Джон был единственным человеком, кто называл ее Грейси. Ни ее родители, ни я, проживший с ней больше трех лет, не употребляли эту уменьшительно-ласкательную форму. Дело в том, что Джон знал ее с пеленок и пользовался особыми привилегиями, даже не как друг семьи, а, скорее, как неофициальный родственник. Он был этаким любимым дядюшкой или, если хотите, крестным отцом без портфеля.

Джон и Грейс были по-настоящему близки, соответственно его привязанность распространилась и на меня как на ее избранника. После того как я чуть не отправился на тот свет, он не жалел ни времени, ни сил, чтобы помочь ей выстоять, а когда я немного очухался, он каждый божий день проводил возле больничной койки, чтобы удержать меня на этом свете (о чем я догадался позже). В тот день (18 сентября 1982 года), когда мы с Грейс ехали к Джону, вряд ли во всем Нью-Йорке нашелся бы человек, который был бы ближе ему, чем мы. И который был бы ближе нам, чем он. Неудивительно, что Джон решил не отменять ужин, несмотря на свое недомогание. Так как жил он один и почти не бывал в обществе, наши свидания превратились для него в главное светское мероприятие, единственную возможность провести пару часов в непринужденной беседе.

5

Тина была второй женой Джона. Его первый брак (1954–1964) закончился разводом. Сам он на эту тему не распространялся, но в семье Грейс, я знал, Элеонору не жаловали. Ее всегда считали бесчувственной, заносчивой особой, кичившейся своими массачусетскими предками «голубых кровей» и смотревшей сверху вниз на рабочую косточку, к которой принадлежала родня Джона из Патерсона, Нью-Джерси. В то же время она была художницей почти такой же известной, как Джон — писателем. Когда брак распался, они не сильно удивились, а сам факт исчезновения Элеоноры из его жизни их явно не огорчил. Приходилось сожалеть лишь о том (слова Грейс), что Джону приходилось поддерживать с ней отношения — не потому что ему так этого хотелось, а из-за бесконечных выходок их трудного, совершенно неуправляемого сына Джейкоба.

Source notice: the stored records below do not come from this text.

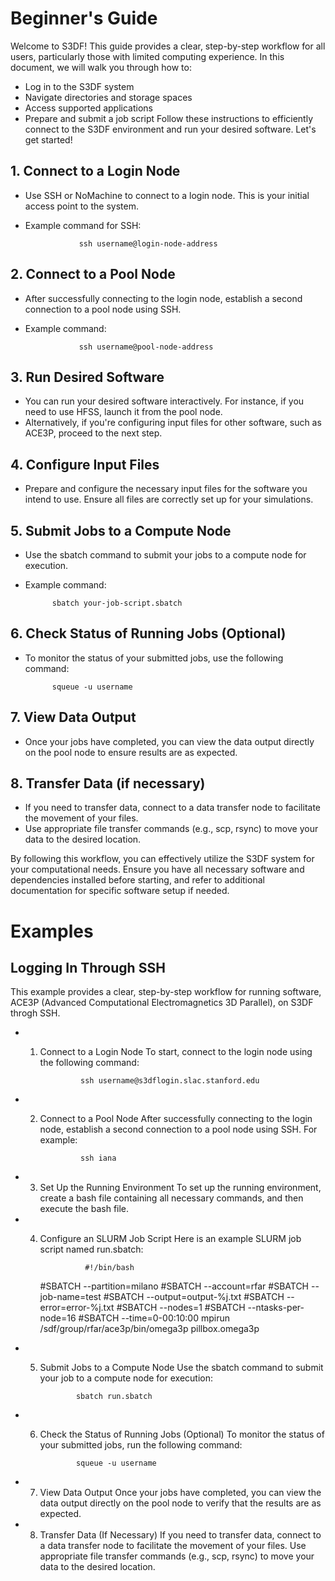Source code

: # Beginner's Guide

Welcome to S3DF! This guide provides a clear, step-by-step workflow for all users, particularly those with limited computing experience. In this document, we will walk you through how to:

- Log in to the S3DF system
- Navigate directories and storage spaces
- Access supported applications
- Prepare and submit a job script
Follow these instructions to efficiently connect to the S3DF environment and run your desired software. Let's get started!
  

## 1. Connect to a Login Node

- Use SSH or NoMachine to connect to a login node. This is your initial access point to the system.
- Example command for SSH:

                  ssh username@login-node-address

## 2. Connect to a Pool Node

- After successfully connecting to the login node, establish a second connection to a pool node using SSH.
- Example command:

                  ssh username@pool-node-address

## 3. Run Desired Software

- You can run your desired software interactively. For instance, if you need to use HFSS, launch it from the pool node.
- Alternatively, if you're configuring input files for other software, such as ACE3P, proceed to the next step.

## 4. Configure Input Files

- Prepare and configure the necessary input files for the software you intend to use. Ensure all files are correctly set up for your simulations.

## 5. Submit Jobs to a Compute Node

- Use the sbatch command to submit your jobs to a compute node for execution.
- Example command:

            sbatch your-job-script.sbatch

## 6. Check Status of Running Jobs (Optional)

- To monitor the status of your submitted jobs, use the following command:
  
            squeue -u username

## 7. View Data Output

 - Once your jobs have completed, you can view the data output directly on the pool node to ensure results are as expected.

## 8. Transfer Data (if necessary)

- If you need to transfer data, connect to a data transfer node to facilitate the movement of your files.
- Use appropriate file transfer commands (e.g., scp, rsync) to move your data to the desired location.


By following this workflow, you can effectively utilize the S3DF system for your computational needs. 
Ensure you have all necessary software and dependencies installed before starting, 
and refer to additional documentation for specific software setup if needed.

# Examples

## Logging In Through SSH

This example provides a clear, step-by-step workflow for running software, ACE3P (Advanced Computational Electromagnetics 3D Parallel), on S3DF throgh SSH. 

- 1. Connect to a Login Node
To start, connect to the login node using the following command:

                  ssh username@s3dflogin.slac.stanford.edu

- 2. Connect to a Pool Node
After successfully connecting to the login node, establish a second connection to a pool node using SSH. For example:

                  ssh iana
     
- 3. Set Up the Running Environment
To set up the running environment, create a bash file containing all necessary commands, and then execute the bash file.

- 4. Configure an SLURM Job Script
Here is an example SLURM job script named run.sbatch:


                   #!/bin/bash
        #SBATCH --partition=milano
        #SBATCH --account=rfar
        #SBATCH --job-name=test
        #SBATCH --output=output-%j.txt
        #SBATCH --error=error-%j.txt
        #SBATCH --nodes=1
        #SBATCH --ntasks-per-node=16
        #SBATCH --time=0-00:10:00
        mpirun /sdf/group/rfar/ace3p/bin/omega3p pillbox.omega3p


 - 5. Submit Jobs to a Compute Node
Use the sbatch command to submit your job to a compute node for execution:

                  sbatch run.sbatch

 - 6. Check the Status of Running Jobs (Optional)
To monitor the status of your submitted jobs, run the following command:

                  squeue -u username

- 7. View Data Output
Once your jobs have completed, you can view the data output directly on the pool node to verify that the results are as expected.

- 8. Transfer Data (If Necessary)
If you need to transfer data, connect to a data transfer node to facilitate the movement of your files. Use appropriate file transfer commands (e.g., scp, rsync) to move your data to the desired location.

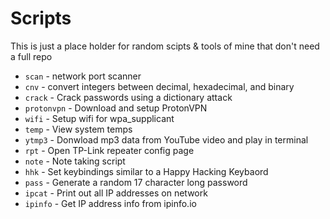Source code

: # Scripts

This is just a place holder for random scipts & tools of mine that don't need a full repo

* `scan` - network port scanner
* `cnv` - convert integers between decimal, hexadecimal, and binary
* `crack` - Crack passwords using a dictionary attack
* `protonvpn` - Download and setup ProtonVPN
* `wifi` - Setup wifi for wpa_supplicant
* `temp` - View system temps
* `ytmp3` - Donwload mp3 data from YouTube video and play in terminal
* `rpt` - Open TP-Link repeater config page
* `note` - Note taking script
* `hhk` - Set keybindings similar to a Happy Hacking Keybaord
* `pass` - Generate a random 17 character long password
* `ipcat` - Print out all IP addresses on network
* `ipinfo` - Get IP address info from ipinfo.io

Затем он познакомился с Тиной Островой, балериной и хореографом, на двенадцать лет моложе его, и в 1966 году они поженились к радости клана Теббетсов, полагавшего, что наконец-то Джон нашел себе пару. Время подтвердило их правоту. Миниатюрная жизнерадостная Тина, прелестная в общении, «боготворила Джона» (опять же цитирую Грейс). Увы, Тина умерла, не дотянув до тридцати семи, — рак матки. Похоронив жену, Джон надолго выключился, «он словно окаменел и перестал дышать». Он уехал на год в Париж, оттуда в Рим, а затем перебрался в маленькую деревню на северном побережье Португалии. К моменту, когда в 1978 году он вернулся в Нью-Йорк и поселился на Бэрроу-стрит, прошло три года со дня выхода его последнего романа, и поговаривали, что за это время Траузе не написал ни строчки. С тех пор миновало еще четыре года, а из-под его пера так ничего и не вышло — во всяком случае, ничего такого, что ему хотелось бы обнародовать. Но он работал. Он сам мне говорил. Над чем — я не знал, а спрашивать как-то не решался.